A Book Review of The Beauty of Your Face by Sahar Mustafah
*Disclaimer: this is an analytical book review and contains spoilers.*
Maghrib has come, the sun went down, The shine is left on your face. Maghrib has come, your face Shines more beautiful because of the sun. I would like to warm myself In the beauty of your face - Bosnian folksong
When it comes to exploring the Muslim identity in the realm of fiction, one is hard-pressed to find a story that provides a realistic narrative for the lay Muslim. Whether it’s the war-waging Jihadi, the pitiful oppressed victim, or the faith-renouncing liberal, such orientalist caricatures in literature perpetuate distasteful stereotypes and provide little to no characters for average Muslims to relate to.
In the past few decades, there has been an influx of literature authored by Muslim writers, a success championed by publishers who strive to include and amplify Muslim voices in the name of diversity.

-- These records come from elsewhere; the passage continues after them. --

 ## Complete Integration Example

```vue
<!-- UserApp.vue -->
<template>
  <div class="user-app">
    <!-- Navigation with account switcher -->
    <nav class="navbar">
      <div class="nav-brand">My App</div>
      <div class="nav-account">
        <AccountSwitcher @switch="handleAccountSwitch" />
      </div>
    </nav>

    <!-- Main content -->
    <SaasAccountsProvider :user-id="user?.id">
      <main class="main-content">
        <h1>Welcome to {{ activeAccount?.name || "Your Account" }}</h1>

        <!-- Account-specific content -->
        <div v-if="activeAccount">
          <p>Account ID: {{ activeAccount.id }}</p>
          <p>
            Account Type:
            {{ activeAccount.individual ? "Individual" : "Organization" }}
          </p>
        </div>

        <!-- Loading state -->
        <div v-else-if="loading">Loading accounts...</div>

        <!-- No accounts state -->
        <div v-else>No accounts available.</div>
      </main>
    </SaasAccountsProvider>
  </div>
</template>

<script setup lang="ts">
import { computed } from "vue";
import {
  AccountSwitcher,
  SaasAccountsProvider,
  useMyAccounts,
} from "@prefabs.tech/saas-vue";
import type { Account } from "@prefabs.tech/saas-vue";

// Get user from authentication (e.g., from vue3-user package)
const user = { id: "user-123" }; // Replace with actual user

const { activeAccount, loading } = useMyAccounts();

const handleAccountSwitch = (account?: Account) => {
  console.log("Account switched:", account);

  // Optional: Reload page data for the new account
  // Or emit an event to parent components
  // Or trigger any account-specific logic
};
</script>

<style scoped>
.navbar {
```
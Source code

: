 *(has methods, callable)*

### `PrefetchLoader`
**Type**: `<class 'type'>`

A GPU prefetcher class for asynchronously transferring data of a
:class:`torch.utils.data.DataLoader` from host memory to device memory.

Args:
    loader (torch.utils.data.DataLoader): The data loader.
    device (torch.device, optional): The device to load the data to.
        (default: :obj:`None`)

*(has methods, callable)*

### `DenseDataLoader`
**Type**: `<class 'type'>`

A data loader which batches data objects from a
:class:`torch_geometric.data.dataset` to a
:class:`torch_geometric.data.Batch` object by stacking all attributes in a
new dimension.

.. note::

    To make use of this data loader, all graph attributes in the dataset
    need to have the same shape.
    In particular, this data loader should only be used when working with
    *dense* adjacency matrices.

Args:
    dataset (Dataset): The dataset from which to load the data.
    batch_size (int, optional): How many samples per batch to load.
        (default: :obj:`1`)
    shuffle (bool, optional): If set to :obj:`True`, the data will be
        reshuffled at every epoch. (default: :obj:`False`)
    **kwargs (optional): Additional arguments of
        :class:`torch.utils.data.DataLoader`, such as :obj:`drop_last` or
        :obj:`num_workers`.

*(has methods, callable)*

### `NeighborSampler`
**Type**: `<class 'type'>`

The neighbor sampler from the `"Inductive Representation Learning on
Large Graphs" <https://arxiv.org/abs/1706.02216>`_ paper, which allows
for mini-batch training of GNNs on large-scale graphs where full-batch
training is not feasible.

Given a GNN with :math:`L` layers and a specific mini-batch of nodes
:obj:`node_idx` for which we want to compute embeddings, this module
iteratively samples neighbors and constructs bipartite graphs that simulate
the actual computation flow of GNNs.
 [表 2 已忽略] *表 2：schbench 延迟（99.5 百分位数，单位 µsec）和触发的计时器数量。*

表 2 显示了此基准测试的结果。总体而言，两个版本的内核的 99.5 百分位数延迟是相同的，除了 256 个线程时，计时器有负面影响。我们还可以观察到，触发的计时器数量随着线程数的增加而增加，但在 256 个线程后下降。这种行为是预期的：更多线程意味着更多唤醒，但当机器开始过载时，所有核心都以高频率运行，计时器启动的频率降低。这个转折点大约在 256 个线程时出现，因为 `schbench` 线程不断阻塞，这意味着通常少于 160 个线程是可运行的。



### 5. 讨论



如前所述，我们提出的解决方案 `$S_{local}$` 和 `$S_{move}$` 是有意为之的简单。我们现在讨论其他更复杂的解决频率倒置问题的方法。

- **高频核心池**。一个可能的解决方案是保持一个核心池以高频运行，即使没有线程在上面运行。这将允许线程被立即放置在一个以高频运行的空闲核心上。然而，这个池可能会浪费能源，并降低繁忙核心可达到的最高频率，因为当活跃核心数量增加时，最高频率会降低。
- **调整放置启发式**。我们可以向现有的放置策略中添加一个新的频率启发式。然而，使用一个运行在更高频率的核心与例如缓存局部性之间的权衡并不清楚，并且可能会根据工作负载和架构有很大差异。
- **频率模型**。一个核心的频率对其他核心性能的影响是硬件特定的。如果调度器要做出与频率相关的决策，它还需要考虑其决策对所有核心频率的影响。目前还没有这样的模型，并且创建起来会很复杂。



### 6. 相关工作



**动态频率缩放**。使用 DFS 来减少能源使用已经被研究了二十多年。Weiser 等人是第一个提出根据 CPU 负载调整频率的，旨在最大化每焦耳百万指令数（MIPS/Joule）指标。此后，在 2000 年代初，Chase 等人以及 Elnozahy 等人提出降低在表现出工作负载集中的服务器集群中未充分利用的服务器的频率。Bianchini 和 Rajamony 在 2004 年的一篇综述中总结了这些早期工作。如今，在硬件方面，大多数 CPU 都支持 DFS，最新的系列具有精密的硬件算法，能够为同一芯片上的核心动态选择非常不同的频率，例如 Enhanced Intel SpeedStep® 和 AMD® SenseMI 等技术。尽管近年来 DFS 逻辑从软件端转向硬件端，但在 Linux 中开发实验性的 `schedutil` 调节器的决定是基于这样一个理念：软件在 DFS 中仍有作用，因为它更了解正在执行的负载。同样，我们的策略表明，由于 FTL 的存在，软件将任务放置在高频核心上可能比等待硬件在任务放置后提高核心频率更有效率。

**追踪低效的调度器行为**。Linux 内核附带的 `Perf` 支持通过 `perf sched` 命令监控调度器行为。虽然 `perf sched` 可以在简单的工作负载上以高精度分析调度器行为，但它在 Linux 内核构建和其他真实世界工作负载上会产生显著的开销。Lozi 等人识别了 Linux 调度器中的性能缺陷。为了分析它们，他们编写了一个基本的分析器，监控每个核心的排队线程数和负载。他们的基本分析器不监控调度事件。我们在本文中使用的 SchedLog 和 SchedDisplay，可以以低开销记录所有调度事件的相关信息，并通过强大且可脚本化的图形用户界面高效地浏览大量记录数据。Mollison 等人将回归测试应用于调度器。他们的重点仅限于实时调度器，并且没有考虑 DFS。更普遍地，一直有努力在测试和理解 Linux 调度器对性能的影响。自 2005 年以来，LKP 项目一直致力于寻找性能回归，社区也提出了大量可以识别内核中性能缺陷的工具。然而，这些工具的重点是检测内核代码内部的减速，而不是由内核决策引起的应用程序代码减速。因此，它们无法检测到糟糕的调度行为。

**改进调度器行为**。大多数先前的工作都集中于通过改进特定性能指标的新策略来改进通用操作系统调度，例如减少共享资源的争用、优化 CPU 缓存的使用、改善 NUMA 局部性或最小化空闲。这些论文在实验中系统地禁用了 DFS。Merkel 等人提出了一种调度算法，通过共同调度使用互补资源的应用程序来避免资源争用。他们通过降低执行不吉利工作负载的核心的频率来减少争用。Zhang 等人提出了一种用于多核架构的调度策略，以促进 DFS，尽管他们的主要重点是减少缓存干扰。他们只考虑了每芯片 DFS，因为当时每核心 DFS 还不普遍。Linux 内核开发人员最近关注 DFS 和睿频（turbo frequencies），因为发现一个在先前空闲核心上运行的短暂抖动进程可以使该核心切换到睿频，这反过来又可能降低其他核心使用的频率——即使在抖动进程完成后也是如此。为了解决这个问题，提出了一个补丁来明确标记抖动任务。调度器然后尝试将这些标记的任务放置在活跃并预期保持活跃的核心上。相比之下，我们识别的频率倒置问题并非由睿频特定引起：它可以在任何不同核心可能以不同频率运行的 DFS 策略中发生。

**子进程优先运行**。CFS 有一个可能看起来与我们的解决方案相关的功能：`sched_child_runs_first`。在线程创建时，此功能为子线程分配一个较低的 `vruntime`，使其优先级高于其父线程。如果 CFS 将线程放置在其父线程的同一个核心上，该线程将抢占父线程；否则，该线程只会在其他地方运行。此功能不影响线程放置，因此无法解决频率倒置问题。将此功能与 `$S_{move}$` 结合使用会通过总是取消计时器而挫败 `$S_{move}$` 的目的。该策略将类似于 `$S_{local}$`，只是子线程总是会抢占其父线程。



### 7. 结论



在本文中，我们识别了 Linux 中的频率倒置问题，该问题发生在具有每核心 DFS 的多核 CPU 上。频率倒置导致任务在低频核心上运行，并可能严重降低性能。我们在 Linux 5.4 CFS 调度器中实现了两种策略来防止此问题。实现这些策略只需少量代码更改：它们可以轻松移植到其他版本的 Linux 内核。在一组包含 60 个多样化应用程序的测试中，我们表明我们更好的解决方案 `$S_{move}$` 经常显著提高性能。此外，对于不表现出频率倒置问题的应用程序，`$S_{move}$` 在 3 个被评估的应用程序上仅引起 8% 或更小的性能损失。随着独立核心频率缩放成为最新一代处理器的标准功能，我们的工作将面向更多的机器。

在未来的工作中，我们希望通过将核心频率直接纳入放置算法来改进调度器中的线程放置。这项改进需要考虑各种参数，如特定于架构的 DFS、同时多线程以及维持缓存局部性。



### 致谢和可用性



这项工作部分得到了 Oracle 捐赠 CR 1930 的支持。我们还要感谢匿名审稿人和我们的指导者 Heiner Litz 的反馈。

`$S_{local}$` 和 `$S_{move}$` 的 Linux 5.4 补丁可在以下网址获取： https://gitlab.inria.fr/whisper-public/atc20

Likewise, there has been a slow but distinct shift in the Muslim narrative over time. Novels that debunk popular stereotypes and endeavor to reconcile the Muslim identity with the twenty-first century are finally on the rise. Young Adult Fiction in particular has been instrumental in challenging stereotypes and carving out storylines to empower the young Muslim reader. Though there is certainly much to celebrate, there are still problematic and potentially harmful narratives that impact our impressionable youth. This does not mean we should restrict creative integrity and limit showcasing diversity within the Ummah by any means, rather that we become more conscious about the ideas and morals we promote.
Certain publishers are more than happy to support Muslim writers who pitch a ‘tolerant’ and ‘liberal’ Islam, as if Islam is inherently archaic and in dire need of reformation. The hidden agendas, covert motives, and sly narratives further a secular-liberal worldview and assert that Muslims should be grateful for any morsel of representation they receive in mainstream media. More specifically, it seems that when Muslim women are not being sexualized and fetishized in real life, we are being sexualized and fetishized in literature. True freedom apparently lies in superficiality, that is, in abandoning our hijabs, dressing defiantly and allowing ourselves to be sexualized – enjoying it, even.
A prominent Muslim author has recently written a book starring a young Muslimah with a passion for breakdancing. Despite hostility and discrimination from her peers, she powers through and pursues her dreams. At first glance, the story sounds empowering: who said a hijabi couldn’t breakdance? The catch, however, is the swift introduction of the white boy love interest. Books, movies, and TV shows thrive off showcasing the brown-skinned girl (Muslim or otherwise) fulfilling the exotic fantasy of the white man. There are exceptions to this rule however.
The Beauty of Your Face centers around the life of protagonist Afaf Rahman, a culturally conflicted Palestinian-American Muslim woman. Much of Afaf’s life is spent in Chicago after her immigrant parents, Mahmood and Muntaha, are expelled from their homeland Palestine and migrate to the US. Afaf, her older sister Nada, and younger brother Majeed thus grow up as first-generation Arab Americans.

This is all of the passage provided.